L’intervento di Walter Ferrari a nome del Coordinamento Lavoro Porfido, pubblicato in questi giorni sui giornali locali della Provincia di Trento, va ben oltre un doveroso ringraziamento al procuratore Sandro Raimondi. Esso illumina, seppure implicitamente, una questione più ampia e strutturale: la fragilità della separazione dei poteri nella dimensione locale. La moderna democrazia si fonda sull’equilibrio tra potere legislativo, esecutivo e giudiziario. Tuttavia, in Trentino – come in molte realtà territoriali – questo equilibrio si è progressivamente dissolto. Il potere legislativo, un tempo più autonomo grazie a sistemi elettorali proporzionali che garantivano rappresentanza plurale, ha ceduto il passo a un esecutivo sempre più accentrato nella figura del Presidente. La collegialità, oggi, sembra più uno strumento di spartizione tra esponenti dei partiti di maggioranza che di mediazione.
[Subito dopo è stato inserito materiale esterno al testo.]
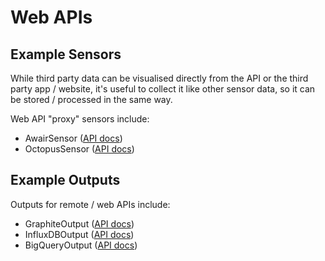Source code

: # Web APIs

## Example Sensors

While third party data can be visualised directly from the API or the third party app / website, it's useful to collect it like other sensor data, so it can be stored / processed in the same way.

Web API "proxy" sensors include:

- AwairSensor ([API docs](https://snsary.readthedocs.io/en/latest/autoapi/snsary/contrib/awair/index.html))
- OctopusSensor ([API docs](https://snsary.readthedocs.io/en/latest/autoapi/snsary/contrib/octopus/index.html))

## Example Outputs

Outputs for remote / web APIs include:

- GraphiteOutput ([API docs](https://snsary.readthedocs.io/en/latest/autoapi/snsary/contrib/grafana/index.html))
- InfluxDBOutput ([API docs](https://snsary.readthedocs.io/en/latest/autoapi/snsary/contrib/influxdb/index.html))
- BigQueryOutput ([API docs](https://snsary.readthedocs.io/en/latest/autoapi/snsary/contrib/influxdb/index.html))
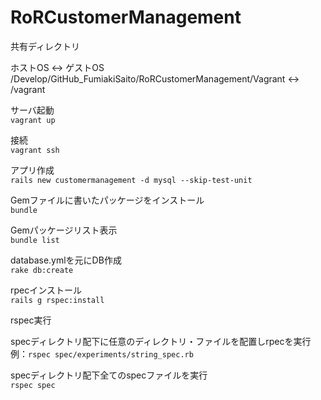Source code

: # RoRCustomerManagement

共有ディレクトリ

ホストOS ↔ ゲストOS  
/Develop/GitHub_FumiakiSaito/RoRCustomerManagement/Vagrant ↔ /vagrant

サーバ起動  
`vagrant up`

接続  
`vagrant ssh`

アプリ作成  
`rails new customermanagement -d mysql --skip-test-unit`

Gemファイルに書いたパッケージをインストール    
`bundle`

Gemパッケージリスト表示  
`bundle list`

database.ymlを元にDB作成  
`rake db:create`

rpecインストール  
`rails g rspec:install`

rspec実行  

specディレクトリ配下に任意のディレクトリ・ファイルを配置しrpecを実行  
例：`rspec spec/experiments/string_spec.rb`

specディレクトリ配下全てのspecファイルを実行  
`rspec spec`
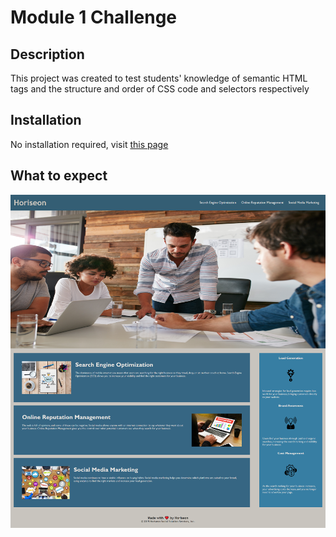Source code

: # Module 1 Challenge

## Description

This project was created to test students' knowledge of semantic HTML tags and the structure and order of CSS code and selectors respectively

## Installation

No installation required, visit [this page](https://jdperson.github.io/M1Challenge-jdperson/)

## What to expect

![Webpage Screenshot](./assets/images/FireShot%20Capture%20002%20-%20Horiseon%20-%20Home%20-%20jdperson.github.io.png)
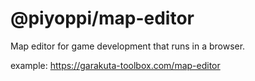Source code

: # @piyoppi/map-editor

Map editor for game development that runs in a browser.

example: https://garakuta-toolbox.com/map-editor
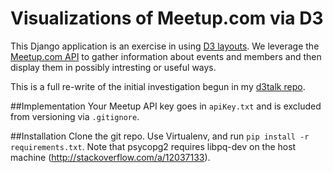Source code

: # Visualizations of Meetup.com via D3 

This Django application is an exercise in using [D3 layouts][1]. We leverage the [Meetup.com API][2] to gather information about events and members and then display them in possibly intresting or useful ways.

This is a full re-write of the initial investigation begun in my [d3talk repo][3].

##Implementation
Your Meetup API key goes in `apiKey.txt` and is excluded from versioning via `.gitignore`.

##Installation
Clone the git repo. Use Virtualenv, and run `pip install -r requirements.txt`. Note that psycopg2 requires libpq-dev on the host machine (http://stackoverflow.com/a/12037133).


[1]: https://github.com/mbostock/d3/wiki/Layouts
[2]: http://www.meetup.com/meetup_api/
[3]: https://github.com/clebio/d3talk
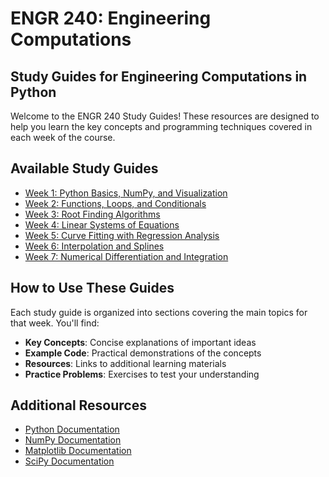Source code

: # ENGR 240: Engineering Computations

## Study Guides for Engineering Computations in Python

Welcome to the ENGR 240 Study Guides! These resources are designed to help you learn the key concepts and programming techniques covered in each week of the course.

## Available Study Guides

- [Week 1: Python Basics, NumPy, and Visualization](week1-study-guide.md)
- [Week 2: Functions, Loops, and Conditionals](week2-study-guide.md)
- [Week 3: Root Finding Algorithms](week3-study-guide.md)
- [Week 4: Linear Systems of Equations](week4-study-guide.md)
- [Week 5: Curve Fitting with Regression Analysis](week5-study-guide.md)
- [Week 6: Interpolation and Splines](week6-study-guide.md)
- [Week 7: Numerical Differentiation and Integration](week7-study-guide.md)

## How to Use These Guides

Each study guide is organized into sections covering the main topics for that week. You'll find:

- **Key Concepts**: Concise explanations of important ideas
- **Example Code**: Practical demonstrations of the concepts
- **Resources**: Links to additional learning materials
- **Practice Problems**: Exercises to test your understanding

## Additional Resources

- [Python Documentation](https://docs.python.org/3/)
- [NumPy Documentation](https://numpy.org/doc/stable/)
- [Matplotlib Documentation](https://matplotlib.org/stable/contents.html)
- [SciPy Documentation](https://docs.scipy.org/doc/scipy/reference/)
In questo contesto, il potere giudiziario è spesso rimasto silente, schiacciato tra l’opacità amministrativa e l’inerzia politica. Solo di fronte ai casi più clamorosi, come l’inchiesta Perfido, la Procura ha potuto – o dovuto – agire. Ma come ha più volte ricordato Ferrari, i segnali c’erano da tempo: rilievi della Commissione Europea, esposti alla Corte dei Conti, denunce pubbliche del CLP. Il silenzio istituzionale che li ha accompagnati è una ferita alla trasparenza e alla legalità.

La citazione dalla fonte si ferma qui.